Replication components:

  • Source side: stream producer (event_stream and rangefeeds).
  • Destination side: stream ingestion job (stream ingestion processor, AddSSTable).

C2C-specific checklists:

  1. Augment the investigation timeline to document:

    • Initial scan start/completion and the value of the initial scan timestamp.
    • Replication phase.
    • Cutover start/completion, and cutover timestamp.
    • Key replicated/resolved timestamp values around any notable events. Be sure to note these phases and what phase the job was in when the test failed.
  2. Resolved progress and lag analysis: Look at the progress history, and logged resolved timestamps and logged lag observations:

During replication phase: - Are there periods where lag increases? - Is resolved time advancing consistently or does it stall at a constant value for extended periods? - Do stalls correlate with other cluster events or errors?

Update the timeline with any observations, particularly periods of constant vs increasing lag, or sudden changes in resolved time.

  1. Component investigation: if replication stalls, examine both source and destination components for issues.

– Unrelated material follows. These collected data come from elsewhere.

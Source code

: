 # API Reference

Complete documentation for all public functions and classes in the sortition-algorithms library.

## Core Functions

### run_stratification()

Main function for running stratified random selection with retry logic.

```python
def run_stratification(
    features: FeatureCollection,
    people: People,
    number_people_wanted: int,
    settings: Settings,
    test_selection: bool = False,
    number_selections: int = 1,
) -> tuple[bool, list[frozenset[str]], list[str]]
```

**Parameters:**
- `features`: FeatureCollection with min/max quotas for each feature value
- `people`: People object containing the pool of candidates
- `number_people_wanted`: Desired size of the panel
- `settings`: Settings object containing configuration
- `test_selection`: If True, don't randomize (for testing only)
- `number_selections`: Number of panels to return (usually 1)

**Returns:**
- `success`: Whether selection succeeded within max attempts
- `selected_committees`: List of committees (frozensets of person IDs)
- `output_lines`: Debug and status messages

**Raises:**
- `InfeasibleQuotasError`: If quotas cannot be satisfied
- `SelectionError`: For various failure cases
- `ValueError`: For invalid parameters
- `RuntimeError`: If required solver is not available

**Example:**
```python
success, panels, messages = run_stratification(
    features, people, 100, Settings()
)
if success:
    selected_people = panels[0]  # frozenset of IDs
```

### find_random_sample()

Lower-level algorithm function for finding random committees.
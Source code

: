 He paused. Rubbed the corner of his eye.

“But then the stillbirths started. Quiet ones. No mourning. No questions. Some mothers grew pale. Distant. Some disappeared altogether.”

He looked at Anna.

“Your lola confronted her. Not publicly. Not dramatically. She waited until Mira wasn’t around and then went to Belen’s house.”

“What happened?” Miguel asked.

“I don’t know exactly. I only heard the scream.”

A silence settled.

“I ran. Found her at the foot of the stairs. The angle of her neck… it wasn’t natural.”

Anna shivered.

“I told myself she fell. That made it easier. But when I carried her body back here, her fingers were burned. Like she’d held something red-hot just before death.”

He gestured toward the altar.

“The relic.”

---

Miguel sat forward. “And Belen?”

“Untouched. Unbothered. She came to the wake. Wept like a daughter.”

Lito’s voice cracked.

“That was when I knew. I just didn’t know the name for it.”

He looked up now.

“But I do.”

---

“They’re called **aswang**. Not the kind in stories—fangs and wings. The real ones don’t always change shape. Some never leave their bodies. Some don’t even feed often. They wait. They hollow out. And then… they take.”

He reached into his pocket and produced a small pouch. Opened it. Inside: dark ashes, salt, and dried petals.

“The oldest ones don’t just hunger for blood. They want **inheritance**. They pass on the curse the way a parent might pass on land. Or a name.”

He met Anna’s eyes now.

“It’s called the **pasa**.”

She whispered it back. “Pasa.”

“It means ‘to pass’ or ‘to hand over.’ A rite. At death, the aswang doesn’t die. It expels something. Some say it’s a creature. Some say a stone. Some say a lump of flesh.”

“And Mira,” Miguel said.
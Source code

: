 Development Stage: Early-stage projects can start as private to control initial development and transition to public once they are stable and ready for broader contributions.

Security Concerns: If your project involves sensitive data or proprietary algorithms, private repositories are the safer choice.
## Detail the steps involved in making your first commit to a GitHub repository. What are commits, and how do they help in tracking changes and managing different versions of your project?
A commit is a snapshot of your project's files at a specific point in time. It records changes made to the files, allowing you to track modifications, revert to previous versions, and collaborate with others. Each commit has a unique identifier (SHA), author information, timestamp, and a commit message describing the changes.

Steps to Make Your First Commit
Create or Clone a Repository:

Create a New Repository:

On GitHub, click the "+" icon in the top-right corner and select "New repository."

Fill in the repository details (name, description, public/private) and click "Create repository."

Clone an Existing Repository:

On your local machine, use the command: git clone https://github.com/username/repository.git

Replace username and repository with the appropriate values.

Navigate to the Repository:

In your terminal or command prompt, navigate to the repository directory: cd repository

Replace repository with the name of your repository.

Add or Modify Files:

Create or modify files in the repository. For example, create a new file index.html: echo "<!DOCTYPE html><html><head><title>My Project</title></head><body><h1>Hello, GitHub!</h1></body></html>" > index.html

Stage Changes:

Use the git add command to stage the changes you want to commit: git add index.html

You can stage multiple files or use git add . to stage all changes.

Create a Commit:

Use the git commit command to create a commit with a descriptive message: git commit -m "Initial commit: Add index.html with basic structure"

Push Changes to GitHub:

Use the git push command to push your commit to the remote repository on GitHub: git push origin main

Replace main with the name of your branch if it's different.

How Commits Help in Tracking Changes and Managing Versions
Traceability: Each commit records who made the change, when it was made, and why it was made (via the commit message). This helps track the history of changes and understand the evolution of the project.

  2. Understanding frontier stalls: If resolved time stops advancing during replication:

    • The frontier algorithm takes the minimum timestamp across all spans.
    • A stalled frontier indicates one or more spans are stuck, not a coordination failure.
    • Look for patterns in which nodes are "lagging behind the frontier" - this indicates which spans are stuck.
    • Check for replanning events: frequent replanning (search "replanning") suggests persistent stuck spans.
    • Examine AdminSplit operations and SSTable retries on specific tables that correlate with stuck spans.
  3. Data validation: tests typically compare fingerprints between clusters.

    • Fingerprint mismatches indicate data corruption or replication errors.
    • "Start timestamp greater than end timestamp" errors mean cutover time was below retained time.
    • Start time, i.e. retained time, usually should be minutes, or hours, before end time.
    • Usually caused by extreme replication lag; re-examine the replication phase more closely.